Note: This document does not apply to Google BigQuery or CloudSpanner.
Connecting through an SSH tunnel allows Cluvio to securely access your database. The prerequisites are:
1. A unix/linux-based server (e.g. a Linux EC2 instance if you run on AWS) that will act as the SSH tunnel ('tunnel server') and has access to your database.
2. The tunnel server needs to have a public IP and be reachable through SSH.
Note: These instructions apply to unix-based systems. If you need to use an SSH server on a Windows machine, the setup will differ and you will need to refer to the documentation of your OS or hosting provider on how to set up an SSH tunnel.

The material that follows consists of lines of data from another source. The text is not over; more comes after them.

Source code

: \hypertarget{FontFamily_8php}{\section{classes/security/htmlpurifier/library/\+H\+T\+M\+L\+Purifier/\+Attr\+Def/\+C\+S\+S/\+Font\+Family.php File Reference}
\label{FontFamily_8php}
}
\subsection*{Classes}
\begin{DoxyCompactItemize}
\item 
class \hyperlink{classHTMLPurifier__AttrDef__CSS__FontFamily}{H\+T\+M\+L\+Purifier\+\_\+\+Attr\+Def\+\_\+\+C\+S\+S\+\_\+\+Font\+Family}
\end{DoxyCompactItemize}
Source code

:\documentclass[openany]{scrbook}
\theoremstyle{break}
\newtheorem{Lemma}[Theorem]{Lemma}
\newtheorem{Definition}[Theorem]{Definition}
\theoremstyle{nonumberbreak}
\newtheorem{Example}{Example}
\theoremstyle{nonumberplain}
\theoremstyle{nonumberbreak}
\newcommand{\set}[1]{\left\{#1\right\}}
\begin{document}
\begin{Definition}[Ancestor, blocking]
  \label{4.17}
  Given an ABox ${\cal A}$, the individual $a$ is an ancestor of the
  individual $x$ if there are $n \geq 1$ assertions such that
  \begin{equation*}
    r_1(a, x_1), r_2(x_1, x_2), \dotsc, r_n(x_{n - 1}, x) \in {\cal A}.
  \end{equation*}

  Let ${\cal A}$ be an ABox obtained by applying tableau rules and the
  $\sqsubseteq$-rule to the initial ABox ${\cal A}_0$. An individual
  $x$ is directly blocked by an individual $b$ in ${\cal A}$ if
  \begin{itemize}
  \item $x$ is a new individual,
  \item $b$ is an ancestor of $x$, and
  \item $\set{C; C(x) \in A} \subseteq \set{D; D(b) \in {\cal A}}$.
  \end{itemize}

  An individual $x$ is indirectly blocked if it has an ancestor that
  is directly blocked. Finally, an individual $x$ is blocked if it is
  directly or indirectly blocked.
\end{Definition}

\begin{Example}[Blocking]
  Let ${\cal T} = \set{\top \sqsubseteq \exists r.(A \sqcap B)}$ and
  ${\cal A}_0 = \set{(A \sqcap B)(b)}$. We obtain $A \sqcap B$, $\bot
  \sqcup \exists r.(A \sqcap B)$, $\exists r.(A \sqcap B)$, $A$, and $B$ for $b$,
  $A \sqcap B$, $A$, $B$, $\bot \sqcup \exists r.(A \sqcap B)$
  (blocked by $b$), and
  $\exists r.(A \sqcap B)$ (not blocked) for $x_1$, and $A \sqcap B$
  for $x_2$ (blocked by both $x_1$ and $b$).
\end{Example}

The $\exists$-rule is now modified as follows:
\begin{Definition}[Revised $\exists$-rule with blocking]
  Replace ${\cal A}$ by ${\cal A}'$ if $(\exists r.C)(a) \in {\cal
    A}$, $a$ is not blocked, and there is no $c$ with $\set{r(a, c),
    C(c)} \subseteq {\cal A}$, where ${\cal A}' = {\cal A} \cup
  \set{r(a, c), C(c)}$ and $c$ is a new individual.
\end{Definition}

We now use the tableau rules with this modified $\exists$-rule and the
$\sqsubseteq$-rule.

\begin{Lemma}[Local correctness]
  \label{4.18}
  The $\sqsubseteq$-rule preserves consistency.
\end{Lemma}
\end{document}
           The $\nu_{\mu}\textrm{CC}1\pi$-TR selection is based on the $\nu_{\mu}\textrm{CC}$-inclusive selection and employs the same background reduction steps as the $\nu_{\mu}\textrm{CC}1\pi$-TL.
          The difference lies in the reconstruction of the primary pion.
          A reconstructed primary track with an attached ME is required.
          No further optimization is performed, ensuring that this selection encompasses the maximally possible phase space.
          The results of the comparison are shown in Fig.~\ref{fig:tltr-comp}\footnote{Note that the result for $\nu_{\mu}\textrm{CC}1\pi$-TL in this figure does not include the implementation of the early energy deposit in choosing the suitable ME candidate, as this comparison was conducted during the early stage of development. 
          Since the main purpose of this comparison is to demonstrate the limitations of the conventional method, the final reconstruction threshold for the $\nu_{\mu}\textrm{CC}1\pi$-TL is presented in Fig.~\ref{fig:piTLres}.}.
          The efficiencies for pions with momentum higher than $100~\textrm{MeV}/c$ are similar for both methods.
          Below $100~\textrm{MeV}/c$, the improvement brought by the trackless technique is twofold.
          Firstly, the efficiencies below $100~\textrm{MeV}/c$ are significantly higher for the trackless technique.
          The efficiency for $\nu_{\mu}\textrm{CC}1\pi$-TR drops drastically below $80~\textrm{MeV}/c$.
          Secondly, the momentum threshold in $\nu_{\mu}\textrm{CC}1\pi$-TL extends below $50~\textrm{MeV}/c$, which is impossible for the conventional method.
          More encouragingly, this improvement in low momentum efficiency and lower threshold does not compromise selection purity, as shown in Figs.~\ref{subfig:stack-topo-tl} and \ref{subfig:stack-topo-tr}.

The following steps performed on the tunnel server set up an SSH tunnel for Cluvio:
- Create a new user that would be used for the tunnel (call it e.g. 'cluvio').
- In the user's home directory create the folder .ssh and make sure it is owned by the user and has permissions restricted to '700'.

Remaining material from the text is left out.